> [Action item] From the line with "[it's foss 설명글](https://itsfoss.com/apt-vs-apt-get-difference/)" through the final line below, restate each line word for word and return nothing else.

> [Dataset entries]
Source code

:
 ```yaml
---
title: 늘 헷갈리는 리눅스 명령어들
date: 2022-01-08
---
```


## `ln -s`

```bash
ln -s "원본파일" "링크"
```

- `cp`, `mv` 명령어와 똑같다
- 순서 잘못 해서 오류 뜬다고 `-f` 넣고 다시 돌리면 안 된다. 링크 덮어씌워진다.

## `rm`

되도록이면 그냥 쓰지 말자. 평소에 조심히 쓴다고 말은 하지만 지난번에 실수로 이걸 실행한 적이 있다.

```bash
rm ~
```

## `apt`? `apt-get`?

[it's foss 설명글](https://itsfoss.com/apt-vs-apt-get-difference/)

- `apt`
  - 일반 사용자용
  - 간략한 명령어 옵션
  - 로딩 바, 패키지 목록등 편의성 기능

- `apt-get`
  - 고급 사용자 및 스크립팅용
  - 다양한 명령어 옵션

> [Answer section]
[it's foss 설명글](https://itsfoss.com/apt-vs-apt-get-difference/)

- `apt`
  - 일반 사용자용
  - 간략한 명령어 옵션
  - 로딩 바, 패키지 목록등 편의성 기능

- `apt-get`
  - 고급 사용자 및 스크립팅용
  - 다양한 명령어 옵션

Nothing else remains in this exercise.